The resulting data table will have missing values for the appended subjid:
In order to concatenate these tables, we must make the mismatching variable subjid of the same type in both data tables, either Character or Numeric. Making them both of Character type seems more robust, since it would allow for the values to contain both digit and non-digit characters. But if you know for sure that the value contains only digits, making them both Numeric works just as well.
Let’s say we decide to make them of Character type. Also note that our numeric variables representing dates (dob, start_date and end_date) are of different lengths: they are length 8 in STUDY2016 and length 4 in STUDY2017. Let’s make them the same length as well. From the standpoint of numerical accuracy in SAS for the dates, a length of 4 seems to be quite adequate to represent them accurately.
Let’s apply all our modifications to the STUDY 2016 dataset. Even though we are going to re-build the dataset in order to modify variable type and length, we are going to preserve the variable order so it feels like we just modified those variable attributes.
Here is how it can be done.
/* create macrovariable varlist containing a list of variable names */ proc sql noprint; select name into :varlist separated by ' ' from sashelp.vcolumn where upcase(libname) eq 'SASDL' and upcase(memname) eq 'STUDY2016'; quit; /* modify variable type and length */ data sasdl.study2016 (drop=v1-v4); retain &varlist; *<-- preserve variable order ; length subjid $6 dob start_date end_date 4; *<-- define new types/lengths ; format dob start_date end_date mmddyy10.; *<-- recreate formats ; set sasdl.study2016 (rename=(subjid=v1 dob=v2 start_date=v3 end_date=v4)); subjid = put(v1,6.); *<-- redefine subjid variable ; dob = v2; *<-- redefine dob variable ; start_date = v3; *<-- redefine start_date variable ; end_date = v4; *<-- redefine end_date variable ; run; /* make sure new concatenated file (study_all) does not exist */ proc datasets library=sasdl nolist; delete study_all; quit; /* append both (study2016 and study2017) to study_all */ proc append base=sasdl.study_all data=sasdl.study2016; run; proc append base=sasdl.study_all data=sasdl.study2017; run;
In this code, first, using proc sql and SAS view sashelp.vcolumn, we create a macro variable varlist to hold the list of all the variable names in our table, sasdl.study2016.
Then in the data step, we use a retain statement to preserve the variable order. When we read the sasdl.study2016 dataset using the set statement, we rename our variables-to-be-modified to some temporary names (e.g. v1 – v4) which we eventually drop in the data statement.
Then we re-assign the values of those temporary variables to the original variable names, thereby essentially creating new variables with new type and length. Since these new variables are named exactly as the old ones, the effect is as if their type and length attributes where modified, while in fact the whole table was rebuilt and replaced. Problem solved.
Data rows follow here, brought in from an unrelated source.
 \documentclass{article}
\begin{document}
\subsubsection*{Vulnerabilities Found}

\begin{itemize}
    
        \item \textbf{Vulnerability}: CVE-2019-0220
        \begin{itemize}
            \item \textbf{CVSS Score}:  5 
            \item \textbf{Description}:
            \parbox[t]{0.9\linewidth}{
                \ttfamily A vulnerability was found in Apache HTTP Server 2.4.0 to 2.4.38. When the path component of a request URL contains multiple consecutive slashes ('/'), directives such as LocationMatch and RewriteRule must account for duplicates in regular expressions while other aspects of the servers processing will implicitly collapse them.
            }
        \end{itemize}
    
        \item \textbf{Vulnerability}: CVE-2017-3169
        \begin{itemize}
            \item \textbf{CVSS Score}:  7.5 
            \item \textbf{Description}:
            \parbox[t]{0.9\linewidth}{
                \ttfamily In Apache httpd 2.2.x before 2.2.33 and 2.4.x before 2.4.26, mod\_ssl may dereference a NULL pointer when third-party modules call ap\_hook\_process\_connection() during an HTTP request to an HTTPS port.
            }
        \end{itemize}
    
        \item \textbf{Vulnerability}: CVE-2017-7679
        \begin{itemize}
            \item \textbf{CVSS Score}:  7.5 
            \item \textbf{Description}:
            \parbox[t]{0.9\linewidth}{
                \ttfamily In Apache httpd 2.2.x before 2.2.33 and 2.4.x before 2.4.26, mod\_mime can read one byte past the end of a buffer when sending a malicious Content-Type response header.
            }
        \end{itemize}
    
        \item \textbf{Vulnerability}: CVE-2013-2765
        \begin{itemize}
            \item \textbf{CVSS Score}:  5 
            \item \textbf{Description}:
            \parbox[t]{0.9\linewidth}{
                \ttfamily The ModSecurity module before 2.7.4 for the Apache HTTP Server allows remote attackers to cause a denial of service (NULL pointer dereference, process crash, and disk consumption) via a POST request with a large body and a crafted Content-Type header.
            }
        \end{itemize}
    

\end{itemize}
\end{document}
When we concatenate the data tables we create a new table sasdl.study_all. Before concatenating our two tables using proc append twice, we use proc datasets to delete that new table first. Even if the table does not exist, proc datasets will at least attempt to delete it. With all the seeming redundancy of this step, you will definitely appreciate it when you try running this code more than one time.